El bien común y la honra del Dios de Israel hicieron su alma sensible a esa misteriosa moción de un Dios que nunca puede ser injusto, y menos con sus siervos.


Su ímpetu estuvo dominado por una grandeza que ya no entendemos.


Pero hay algo que todavía somos capaces de entender, al menos como principio, y es que la vida no es en sí misma un valor absoluto. Sigue siendo correctamente moral ponerla en riesgo –aún sabiendo que no saldremos bien parados del derrumbe- cuando se trata de salvar al prójimo injustamente agredido.


La vida es un valor relativo, dice relación a la vida eterna.


Y muchos mártires marcharon gozosos a una muerte segura cuando la Ley Divina estaba por encima de injustas leyes humanas o se enrolaron en la justa defensa de su Patria.


¿Cómo se repite en nuestra vida esta historia que nos parece poco común, pero que lo es más de lo que parece?


No se tratará ya de derribar el templo de Dagón de los filisteos.


Muchas veces podrá ocurrirnos que, a causa de nuestras caídas, hayamos perdido nuestro primer llamado y, fallando en la primera vocación, nos encontremos cegados por nuestro pecado y sin demasiadas posibilidades de ser el héroe que Dios soñó para nosotros.


Nuestra aquiescencia ante el mal, nuestra sensualidad consentida, nuestra falsa prudencia o diplomacia, nuestro miedo a destacarnos y comprometernos, en ocasiones pueden llevarnos a situaciones de las que no podemos volvernos atrás.


¿En cuántas ocasiones nos quedamos callados cuando deberíamos hablar?


¿Cuántas veces en aras de una falsa convivencia y unidad no nos atrevemos a poner las cosas en su sitio?


Cuando las cosas ya no pueden ponerse en su sitio porque lo que se construyó es un verdadero “templo de iniquidad”, no será la fuerza física, ni la violencia demoledora la que pueda corregir la impiedad imperante…


Pero tal vez habrá que pedirle a Dios aquella fuerza capaz de hacer presión sobre dos funestas columnas: la del acuerdo en el error y la del respeto humano, sobre las que se funda el edificio de la mentira; para plantarnos en medio de ellas y derribar con nuestra palabra, y sobre todo con nuestro testimonio, la diabólica edificación que ha llevado a tantos engañados a sumarse a la fiesta de la negación de Dios y su ley.


No perderemos la vida física.
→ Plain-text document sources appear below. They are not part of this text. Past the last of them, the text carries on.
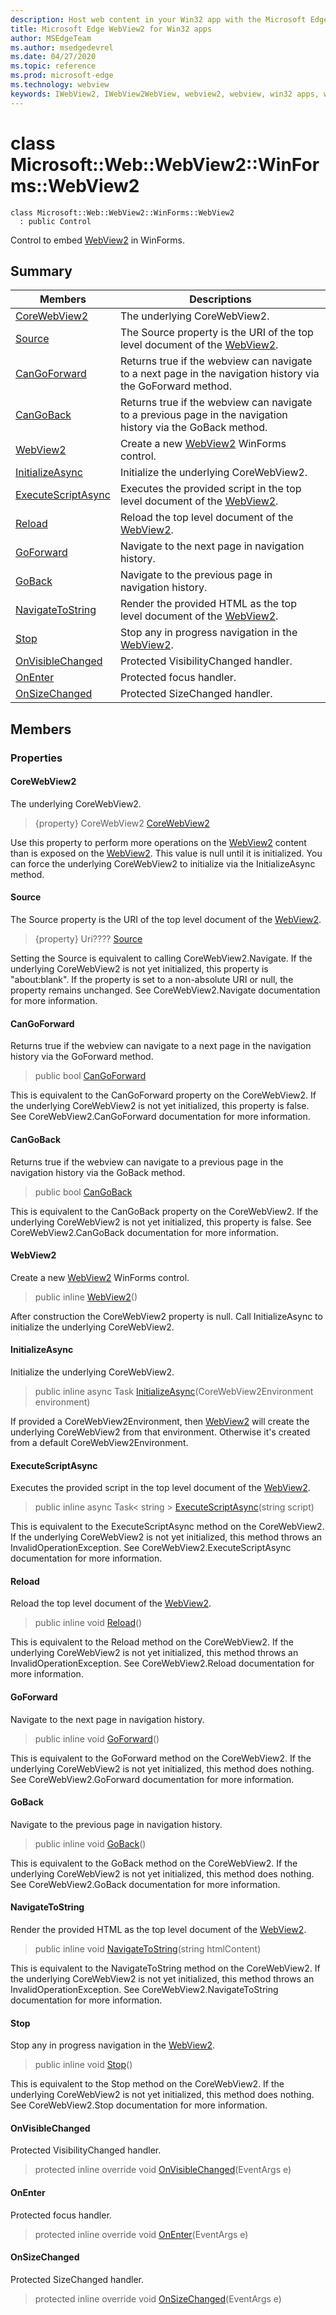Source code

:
 ```yaml
---
description: Host web content in your Win32 app with the Microsoft Edge WebView2 control
title: Microsoft Edge WebView2 for Win32 apps
author: MSEdgeTeam
ms.author: msedgedevrel
ms.date: 04/27/2020
ms.topic: reference
ms.prod: microsoft-edge
ms.technology: webview
keywords: IWebView2, IWebView2WebView, webview2, webview, win32 apps, win32, edge, ICoreWebView2, ICoreWebView2Controller, browser control, edge html
---
```


# class Microsoft::Web::WebView2::WinForms::WebView2 

```
class Microsoft::Web::WebView2::WinForms::WebView2
  : public Control
```

Control to embed [WebView2]() in WinForms.

## Summary

 Members                        | Descriptions
--------------------------------|---------------------------------------------
[CoreWebView2](#corewebview2) | The underlying CoreWebView2.
[Source](#source) | The Source property is the URI of the top level document of the [WebView2]().
[CanGoForward](#cangoforward) | Returns true if the webview can navigate to a next page in the navigation history via the GoForward method.
[CanGoBack](#cangoback) | Returns true if the webview can navigate to a previous page in the navigation history via the GoBack method.
[WebView2](#webview2) | Create a new [WebView2]() WinForms control.
[InitializeAsync](#initializeasync) | Initialize the underlying CoreWebView2.
[ExecuteScriptAsync](#executescriptasync) | Executes the provided script in the top level document of the [WebView2]().
[Reload](#reload) | Reload the top level document of the [WebView2]().
[GoForward](#goforward) | Navigate to the next page in navigation history.
[GoBack](#goback) | Navigate to the previous page in navigation history.
[NavigateToString](#navigatetostring) | Render the provided HTML as the top level document of the [WebView2]().
[Stop](#stop) | Stop any in progress navigation in the [WebView2]().
[OnVisibleChanged](#onvisiblechanged) | Protected VisibilityChanged handler.
[OnEnter](#onenter) | Protected focus handler.
[OnSizeChanged](#onsizechanged) | Protected SizeChanged handler.

## Members

### Properties

#### CoreWebView2 

The underlying CoreWebView2.

> {property} CoreWebView2 [CoreWebView2](#corewebview2)

Use this property to perform more operations on the [WebView2]() content than is exposed on the [WebView2](). This value is null until it is initialized. You can force the underlying CoreWebView2 to initialize via the InitializeAsync method.

#### Source 

The Source property is the URI of the top level document of the [WebView2]().

> {property} Uri???? [Source](#source)

Setting the Source is equivalent to calling CoreWebView2.Navigate. If the underlying CoreWebView2 is not yet initialized, this property is "about:blank". If the property is set to a non-absolute URI or null, the property remains unchanged. See CoreWebView2.Navigate documentation for more information.

#### CanGoForward 

Returns true if the webview can navigate to a next page in the navigation history via the GoForward method.

> public bool [CanGoForward](#cangoforward)

This is equivalent to the CanGoForward property on the CoreWebView2. If the underlying CoreWebView2 is not yet initialized, this property is false. See CoreWebView2.CanGoForward documentation for more information.

#### CanGoBack 

Returns true if the webview can navigate to a previous page in the navigation history via the GoBack method.

> public bool [CanGoBack](#cangoback)

This is equivalent to the CanGoBack property on the CoreWebView2. If the underlying CoreWebView2 is not yet initialized, this property is false. See CoreWebView2.CanGoBack documentation for more information.

#### WebView2 

Create a new [WebView2]() WinForms control.

> public inline  [WebView2](#webview2)()

After construction the CoreWebView2 property is null. Call InitializeAsync to initialize the underlying CoreWebView2.

#### InitializeAsync 

Initialize the underlying CoreWebView2.

> public inline async Task [InitializeAsync](#initializeasync)(CoreWebView2Environment environment)

If provided a CoreWebView2Environment, then [WebView2]() will create the underlying CoreWebView2 from that environment. Otherwise it's created from a default CoreWebView2Environment.

#### ExecuteScriptAsync 

Executes the provided script in the top level document of the [WebView2]().

> public inline async Task< string > [ExecuteScriptAsync](#executescriptasync)(string script)

This is equivalent to the ExecuteScriptAsync method on the CoreWebView2. If the underlying CoreWebView2 is not yet initialized, this method throws an InvalidOperationException. See CoreWebView2.ExecuteScriptAsync documentation for more information.

#### Reload 

Reload the top level document of the [WebView2]().

> public inline void [Reload](#reload)()

This is equivalent to the Reload method on the CoreWebView2. If the underlying CoreWebView2 is not yet initialized, this method throws an InvalidOperationException. See CoreWebView2.Reload documentation for more information.

#### GoForward 

Navigate to the next page in navigation history.

> public inline void [GoForward](#goforward)()

This is equivalent to the GoForward method on the CoreWebView2. If the underlying CoreWebView2 is not yet initialized, this method does nothing. See CoreWebView2.GoForward documentation for more information.

#### GoBack 

Navigate to the previous page in navigation history.

> public inline void [GoBack](#goback)()

This is equivalent to the GoBack method on the CoreWebView2. If the underlying CoreWebView2 is not yet initialized, this method does nothing. See CoreWebView2.GoBack documentation for more information.

#### NavigateToString 

Render the provided HTML as the top level document of the [WebView2]().

> public inline void [NavigateToString](#navigatetostring)(string htmlContent)

This is equivalent to the NavigateToString method on the CoreWebView2. If the underlying CoreWebView2 is not yet initialized, this method throws an InvalidOperationException. See CoreWebView2.NavigateToString documentation for more information.

#### Stop 

Stop any in progress navigation in the [WebView2]().

> public inline void [Stop](#stop)()

This is equivalent to the Stop method on the CoreWebView2. If the underlying CoreWebView2 is not yet initialized, this method does nothing. See CoreWebView2.Stop documentation for more information.

#### OnVisibleChanged 

Protected VisibilityChanged handler.

> protected inline override void [OnVisibleChanged](#onvisiblechanged)(EventArgs e)

#### OnEnter 

Protected focus handler.

> protected inline override void [OnEnter](#onenter)(EventArgs e)

#### OnSizeChanged 

Protected SizeChanged handler.

> protected inline override void [OnSizeChanged](#onsizechanged)(EventArgs e)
Seguramente el trabajo, el prestigio y la consideración de los “prudentes”. Pero tal vez ese sea el camino de nuestra propia redención y la de muchos inocentes engañados.


Estos serán los nuevos Sansones –débiles, pobres y un poco brutos- que estamos necesitando para vencer otras Dalilas más mentirosas y envenenadas.